** Your assignment **
Copy each line of the data that has "with" in it.
[Exercise inputs]
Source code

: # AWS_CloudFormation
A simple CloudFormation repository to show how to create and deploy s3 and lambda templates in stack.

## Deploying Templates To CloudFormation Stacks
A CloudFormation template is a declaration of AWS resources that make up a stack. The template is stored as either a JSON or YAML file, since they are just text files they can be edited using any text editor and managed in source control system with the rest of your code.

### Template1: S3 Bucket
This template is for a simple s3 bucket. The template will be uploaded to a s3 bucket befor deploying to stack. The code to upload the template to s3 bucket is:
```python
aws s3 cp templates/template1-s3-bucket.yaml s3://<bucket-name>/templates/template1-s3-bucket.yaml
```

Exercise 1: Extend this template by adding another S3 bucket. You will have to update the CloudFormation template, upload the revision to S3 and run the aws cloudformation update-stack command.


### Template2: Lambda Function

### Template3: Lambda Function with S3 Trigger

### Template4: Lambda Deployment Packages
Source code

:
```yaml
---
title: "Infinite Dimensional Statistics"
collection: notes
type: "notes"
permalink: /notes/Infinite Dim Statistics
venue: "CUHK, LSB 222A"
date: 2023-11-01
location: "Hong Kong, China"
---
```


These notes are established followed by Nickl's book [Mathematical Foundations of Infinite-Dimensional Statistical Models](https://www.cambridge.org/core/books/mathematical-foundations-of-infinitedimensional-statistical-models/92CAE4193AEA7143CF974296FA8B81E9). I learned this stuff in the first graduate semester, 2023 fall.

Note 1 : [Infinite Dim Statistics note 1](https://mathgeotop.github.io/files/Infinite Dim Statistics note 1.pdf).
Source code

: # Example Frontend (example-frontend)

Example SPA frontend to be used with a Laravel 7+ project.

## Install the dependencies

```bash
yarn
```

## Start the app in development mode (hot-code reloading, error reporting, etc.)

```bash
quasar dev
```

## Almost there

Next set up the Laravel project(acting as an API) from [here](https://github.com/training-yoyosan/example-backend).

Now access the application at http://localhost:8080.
[/Exercise inputs]
** Written response **
A CloudFormation template is a declaration of AWS resources that make up a stack. The template is stored as either a JSON or YAML file, since they are just text files they can be edited using any text editor and managed in source control system with the rest of your code.
### Template3: Lambda Function with S3 Trigger
Example SPA frontend to be used with a Laravel 7+ project.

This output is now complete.